• _Available data_
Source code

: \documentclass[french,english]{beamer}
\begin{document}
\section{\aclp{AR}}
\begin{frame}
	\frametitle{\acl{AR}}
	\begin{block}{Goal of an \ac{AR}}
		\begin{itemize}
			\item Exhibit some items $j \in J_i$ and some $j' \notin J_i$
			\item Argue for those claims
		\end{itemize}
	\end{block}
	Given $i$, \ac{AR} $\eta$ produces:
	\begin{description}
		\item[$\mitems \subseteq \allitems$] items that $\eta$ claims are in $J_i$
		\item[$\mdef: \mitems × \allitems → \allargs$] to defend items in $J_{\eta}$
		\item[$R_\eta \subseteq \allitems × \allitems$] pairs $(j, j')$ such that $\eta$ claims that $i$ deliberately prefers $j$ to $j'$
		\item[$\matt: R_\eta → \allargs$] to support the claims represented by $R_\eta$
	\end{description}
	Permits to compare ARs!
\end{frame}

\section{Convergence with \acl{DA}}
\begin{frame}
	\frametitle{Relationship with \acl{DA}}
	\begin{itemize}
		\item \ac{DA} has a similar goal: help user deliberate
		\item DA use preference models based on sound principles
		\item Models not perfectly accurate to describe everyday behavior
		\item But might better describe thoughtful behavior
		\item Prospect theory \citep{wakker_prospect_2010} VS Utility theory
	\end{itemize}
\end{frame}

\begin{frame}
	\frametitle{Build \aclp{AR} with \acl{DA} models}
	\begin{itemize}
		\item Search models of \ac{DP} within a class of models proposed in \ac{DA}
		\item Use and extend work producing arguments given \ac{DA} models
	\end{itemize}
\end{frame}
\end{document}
--
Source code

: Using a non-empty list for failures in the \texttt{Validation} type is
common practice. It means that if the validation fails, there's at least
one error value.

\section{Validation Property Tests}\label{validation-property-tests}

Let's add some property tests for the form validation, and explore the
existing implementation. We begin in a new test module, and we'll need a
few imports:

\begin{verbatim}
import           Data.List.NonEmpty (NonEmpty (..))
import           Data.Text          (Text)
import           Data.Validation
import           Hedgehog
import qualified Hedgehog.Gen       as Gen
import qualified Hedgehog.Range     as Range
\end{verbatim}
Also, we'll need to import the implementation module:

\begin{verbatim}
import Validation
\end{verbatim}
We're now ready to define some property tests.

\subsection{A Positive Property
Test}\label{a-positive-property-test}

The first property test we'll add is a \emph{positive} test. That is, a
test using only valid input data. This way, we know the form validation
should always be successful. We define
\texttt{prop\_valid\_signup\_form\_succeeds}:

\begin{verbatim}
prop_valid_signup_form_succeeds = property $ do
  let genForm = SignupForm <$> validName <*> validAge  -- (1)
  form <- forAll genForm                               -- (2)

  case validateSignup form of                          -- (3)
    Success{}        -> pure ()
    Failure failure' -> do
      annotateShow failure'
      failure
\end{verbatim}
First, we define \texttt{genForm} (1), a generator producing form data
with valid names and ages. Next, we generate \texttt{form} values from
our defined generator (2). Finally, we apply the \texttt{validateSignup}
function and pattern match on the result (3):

• _What you will do_
Where a line of the entries contains the word "describe", copy that line.

• _Answer below_
		\item Models not perfectly accurate to describe everyday behavior
		\item But might better describe thoughtful behavior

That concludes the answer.